Naples:life,death &
                Miracle contact: Jeff Matthews

entry Jan 2015

                                       

M
usic and P
ompeii

Trio of musicians playing an aulos, cymbala,
and tympanum (mosaic from Pompeii)

There are a number of mosaics and frescoes at the archaeological site of Pompeii (and elsewhere) that show musicians and musical instruments. There are also various extant examples of ancient instruments (or reliably reconstructed ones) at the National Archaeological Museum and elsewhere that can help us understand the nature of Roman music. Paleo-anything is a tough nut to crack, particularly ancient speech and ancient music, even from historic times, such as Greece and Rome; you can forget the cave-dwellers of Lascaux. I say that even as I listen to a particularly haunting recreation of ancient Sumerian and Mesopotamian music, The Flood, recorded by singer, scholar and composer, Stef Conner. It certainly gets an E for Effort. An A for authenticity? No one really knows. I hope so.

To the case at hand, Pompeii. The museum in Naples has just presented a lecture and discussion on "Eros and music in Ancient Pompeii." It was a combination of a look at genuine or reconstructed Roman instruments in the collection of the museum, such things as the lyre, the aulos (the pipe being played by the musician on the left in the image), and various percussion pieces plus a tour of the “Secret Room” (joshingly called the Pornorama); that is, mosaics and frescoes showing Romans engaged in sexual activities, at least some of which are accompanied by music. Also seen are various depictions from ancient Pompeii of music being performed at banquets, religious rites, funerals, military displays, pantomine and theater, etc. We know that Romans cultivated music as a sign of education and that musicians held a place of honor in the Roman world. Music contests were quite common and attracted a wide range of competition, including Nero himself, who sang publicly in Naples and even traveled to Greece once to compete.

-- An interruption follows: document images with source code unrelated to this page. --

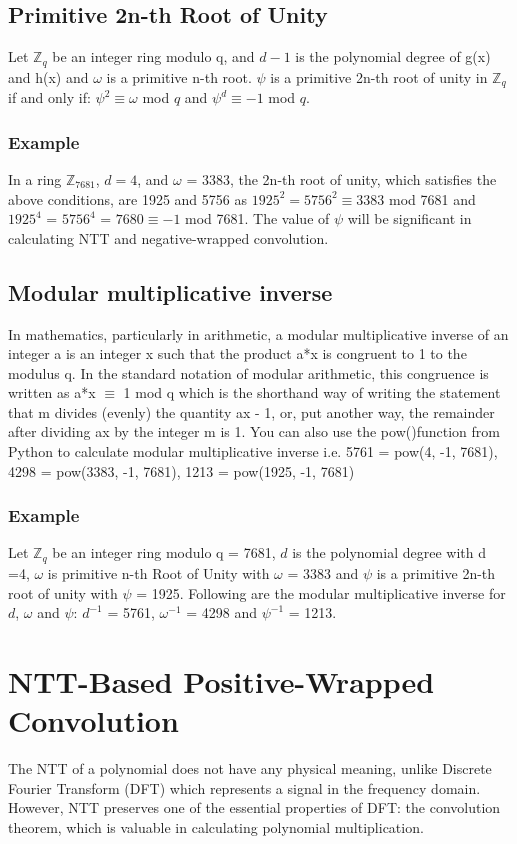 \documentclass{techrep}
\theoremstyle{definition}
\theoremstyle{plain}
\newcommand{\Z}{\mathbb{Z}}
\begin{document}
	\subsection{Primitive 2n-th Root of Unity}
	Let $\Z_{q}$  be an integer ring modulo q, and $d - 1$ is the polynomial degree of g(x) and h(x) and $\omega$ is a primitive n-th root. $\psi$ is a primitive 2n-th root of unity in $\Z_{q}$ if and only if:
	$\psi^2 \equiv \omega$ mod $q$ and $\psi^d \equiv {-1}$ mod $q$.

	\subsubsection{Example}

	In a ring $\Z_{7681}$, $d = 4$, and $\omega$ = 3383, the 2n-th root of unity, which satisfies the above conditions, are 1925 and 5756 as $1925^2 = 5756^2 \equiv 3383$ mod 7681 and $1925^4$ = $5756^4$ = $7680 \equiv -1$ mod 7681. The value of $\psi$  will be significant in calculating NTT and negative-wrapped convolution.

	\subsection{Modular multiplicative inverse}
	In mathematics, particularly in arithmetic, a modular multiplicative inverse of an integer a is an integer x such that the product a*x is congruent to 1 to the modulus q. In the standard notation of modular arithmetic, this congruence is written as
	a*x $\equiv$ 1 mod q
	which is the shorthand way of writing the statement that m divides (evenly) the quantity ax - 1, or, put another way, the remainder after dividing ax by the integer m is 1. You can also use the pow()function from Python to calculate modular multiplicative inverse i.e. 5761 = pow(4, -1, 7681), 4298 = pow(3383, -1, 7681), 1213 = pow(1925, -1, 7681)

	\subsubsection{Example}
	Let $\Z_{q}$  be an integer ring modulo q = 7681, $d$ is the polynomial degree with d =4, $\omega$ is primitive n-th Root of Unity with $\omega$ = 3383 and  $\psi$ is a primitive 2n-th root of unity with $\psi$ = 1925.  Following are the modular multiplicative inverse for $d$, $\omega$ and $\psi$:
	$d^{-1}$ = 5761, $\omega^{-1}$ = 4298 and $\psi^{-1}$ = 1213.


	\section{NTT-Based Positive-Wrapped Convolution}
	The NTT of a polynomial does not have any physical meaning, unlike Discrete Fourier Transform (DFT) which represents a signal in the frequency domain. However, NTT preserves one of the essential properties of DFT: the convolution theorem, which is valuable in calculating polynomial multiplication.
\end{document}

None of that is surprising. There is a vast body of literature about music in the ancient world. Some of it is solid and some is speculative, but that's all right, too. What is surprising is that a local paper welcomed the exhibit as finally shedding light on Roman music; after all, he says, aside from a brief medieval manuscript or two, the rest is in darkness. That is just not true. Maybe in deafness, because you still can't hear the original, but not in darkness because physical remnants of ancient music are all over the place, including Pompeii.


Can you extrapolate what the music might really have sounded like? A bit, but with great difficulty. In a very broad sense, at least early Roman musical theory was Greek in the sense that  it was Pythagorean —that is, based on the relationship of one note (frequency) to another. In other words, like the Greeks, the Romans recognized such intervals as the octave and the fifth, for example. The Romans had read their Plato and knew the Timaeus dialogue, much of which is a detailed Pythagorean explanation of the “harmony of the spheres”. And even very late Roman historians such as Boethius viewed their music as pretty much of a cultural descendant of Greek music. (Most Western music today can still be said to be neo-Pythagorean.) Nevertheless, “In the Graeco-Roman world we cannot without danger apply evidence from one part or period to the whole, and the dividing line between what is to be called Greek and what Roman in any of the arts is never quite certain” (from chapter 10, "Roman Music," by John E. Scott, in The New Oxford History of Music: Ancient and Oriental Music).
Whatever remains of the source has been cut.